Days after AAP chief Arvind Kejriwal restated that his party will not align with the Congress in the upcoming Delhi assembly elections, the party released its final list of candidates. Last week, the Congress announced its first list of 21 candidates, with former MP Sandeep Dikshit set to take on Kejriwal in the New Delhi constituency. The two parties contested the general election as INDIA bloc allies, though the alliance had little impact in Delhi — the BJP won all seven seats with a 54.35% vote share as against the Opposition’s 43.08%. Evidently, the Delhi electorate votes differently in general and assembly elections. Conventional wisdom suggests that an alliance with the Congress could help the AAP, which is battling anti-incumbency, by preventing a division of the Opposition votes, but the parties have drifted apart after the parliamentary polls.

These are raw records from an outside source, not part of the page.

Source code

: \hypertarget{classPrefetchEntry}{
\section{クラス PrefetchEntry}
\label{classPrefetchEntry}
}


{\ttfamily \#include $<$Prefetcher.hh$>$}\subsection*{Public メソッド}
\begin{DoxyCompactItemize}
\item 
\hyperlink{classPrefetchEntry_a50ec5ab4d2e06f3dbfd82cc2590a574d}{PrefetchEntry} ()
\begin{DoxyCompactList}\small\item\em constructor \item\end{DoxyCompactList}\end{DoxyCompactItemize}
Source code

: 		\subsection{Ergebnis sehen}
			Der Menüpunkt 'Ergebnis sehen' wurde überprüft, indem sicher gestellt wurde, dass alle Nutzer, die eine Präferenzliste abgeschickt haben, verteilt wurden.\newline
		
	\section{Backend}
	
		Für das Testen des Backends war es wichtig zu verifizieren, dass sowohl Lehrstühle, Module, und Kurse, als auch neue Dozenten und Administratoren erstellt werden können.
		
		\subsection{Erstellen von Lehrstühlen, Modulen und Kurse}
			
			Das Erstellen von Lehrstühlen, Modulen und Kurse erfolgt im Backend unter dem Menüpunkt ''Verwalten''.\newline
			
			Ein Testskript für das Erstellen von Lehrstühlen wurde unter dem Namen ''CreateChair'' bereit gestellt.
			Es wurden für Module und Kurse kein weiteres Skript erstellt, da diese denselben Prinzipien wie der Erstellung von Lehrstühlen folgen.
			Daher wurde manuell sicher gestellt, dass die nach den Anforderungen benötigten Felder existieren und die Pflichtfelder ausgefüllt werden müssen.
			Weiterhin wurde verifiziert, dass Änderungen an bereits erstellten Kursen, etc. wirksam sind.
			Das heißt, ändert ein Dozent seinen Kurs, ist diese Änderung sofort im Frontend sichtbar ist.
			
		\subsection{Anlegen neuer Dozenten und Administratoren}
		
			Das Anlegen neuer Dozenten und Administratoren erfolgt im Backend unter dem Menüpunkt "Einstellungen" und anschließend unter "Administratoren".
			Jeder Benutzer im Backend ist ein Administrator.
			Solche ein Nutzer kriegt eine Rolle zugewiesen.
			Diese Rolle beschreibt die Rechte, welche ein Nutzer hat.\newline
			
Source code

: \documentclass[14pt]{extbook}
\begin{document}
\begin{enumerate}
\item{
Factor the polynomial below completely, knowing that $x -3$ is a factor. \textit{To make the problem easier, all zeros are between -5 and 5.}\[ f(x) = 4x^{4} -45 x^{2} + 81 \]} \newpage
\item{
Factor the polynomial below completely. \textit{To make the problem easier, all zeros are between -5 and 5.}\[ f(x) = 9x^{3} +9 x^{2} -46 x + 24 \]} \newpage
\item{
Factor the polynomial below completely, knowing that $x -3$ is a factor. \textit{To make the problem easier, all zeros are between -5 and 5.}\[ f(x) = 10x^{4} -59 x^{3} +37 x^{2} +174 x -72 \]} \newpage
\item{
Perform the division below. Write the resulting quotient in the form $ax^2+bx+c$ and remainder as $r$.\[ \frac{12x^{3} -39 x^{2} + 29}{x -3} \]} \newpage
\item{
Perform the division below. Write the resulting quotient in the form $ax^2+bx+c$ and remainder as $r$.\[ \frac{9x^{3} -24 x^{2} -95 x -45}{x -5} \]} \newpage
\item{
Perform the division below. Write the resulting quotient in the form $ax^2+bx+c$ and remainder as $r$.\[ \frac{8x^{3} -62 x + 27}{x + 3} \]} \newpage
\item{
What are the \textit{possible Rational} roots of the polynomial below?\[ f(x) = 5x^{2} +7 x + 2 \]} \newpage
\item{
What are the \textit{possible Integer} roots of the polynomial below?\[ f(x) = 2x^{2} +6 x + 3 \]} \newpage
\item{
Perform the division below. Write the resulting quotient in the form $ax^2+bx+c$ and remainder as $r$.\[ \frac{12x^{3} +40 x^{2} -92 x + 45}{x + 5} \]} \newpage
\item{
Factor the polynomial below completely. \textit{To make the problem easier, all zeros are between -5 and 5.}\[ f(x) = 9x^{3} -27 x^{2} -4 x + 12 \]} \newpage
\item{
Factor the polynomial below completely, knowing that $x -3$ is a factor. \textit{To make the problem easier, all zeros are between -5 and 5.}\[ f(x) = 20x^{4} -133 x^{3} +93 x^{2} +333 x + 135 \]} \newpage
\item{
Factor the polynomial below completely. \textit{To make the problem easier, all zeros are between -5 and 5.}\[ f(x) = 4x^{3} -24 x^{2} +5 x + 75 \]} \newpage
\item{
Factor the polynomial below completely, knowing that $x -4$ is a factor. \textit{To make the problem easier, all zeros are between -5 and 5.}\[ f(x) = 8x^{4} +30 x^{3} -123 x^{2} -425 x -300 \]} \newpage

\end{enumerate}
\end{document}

The AAP’s refusal of an alliance with the Congress could also be a tactical ploy, explained by the party’s transformation since its inception in 2013. Initially, the party positioned itself as a liberal, centrist alternative to both the Congress and BJP. That helped it win over voters dissatisfied with the Congress. An internal churn in the party and the extended tenure in office saw the party embrace Hindu communitarian politics — its silence on the Shaheen Bagh protests, 2020 communal riots in Northeast Delhi, Kejriwal’s endorsement of the Ram Mandir at Ayodhya, public chanting of the Hanuman Chalisa, and the announcement of free pilgrimages for senior citizens have helped reinforce the AAP’s image as as a pro-Hindu party, allowing it to avoid a communal-secular political binary, which it believes benefits the BJP; any association with the Congress could help the BJP to pivot the debate in that direction. Without the Congress, the AAP hopes to turn the contest into a referendum of its record in office — the welfare schemes and promises, the latest being the Mahila Samman Yojana — and claim to be a victim of the Centre’s “vendetta politics” by showcasing the jailing of Kejriwal and his deputy Manish Sisodia (both are out on bail).
One way to look at the Delhi contest is to see it as a battle for the non-ideological Hindu votes. The AAP is better placed than the Congress on this front. Further, the party is keen to win over traditional Congress voters by getting Congress leaders to contest on the AAP ticket rather than having an alliance with the Congress party. It has also dropped 20 sitting legislators, making room for defectors from other parties. Electoral politics today is all about negotiation , not principles — and India’s youngest successful political start-up is indicating it knows how to play the game.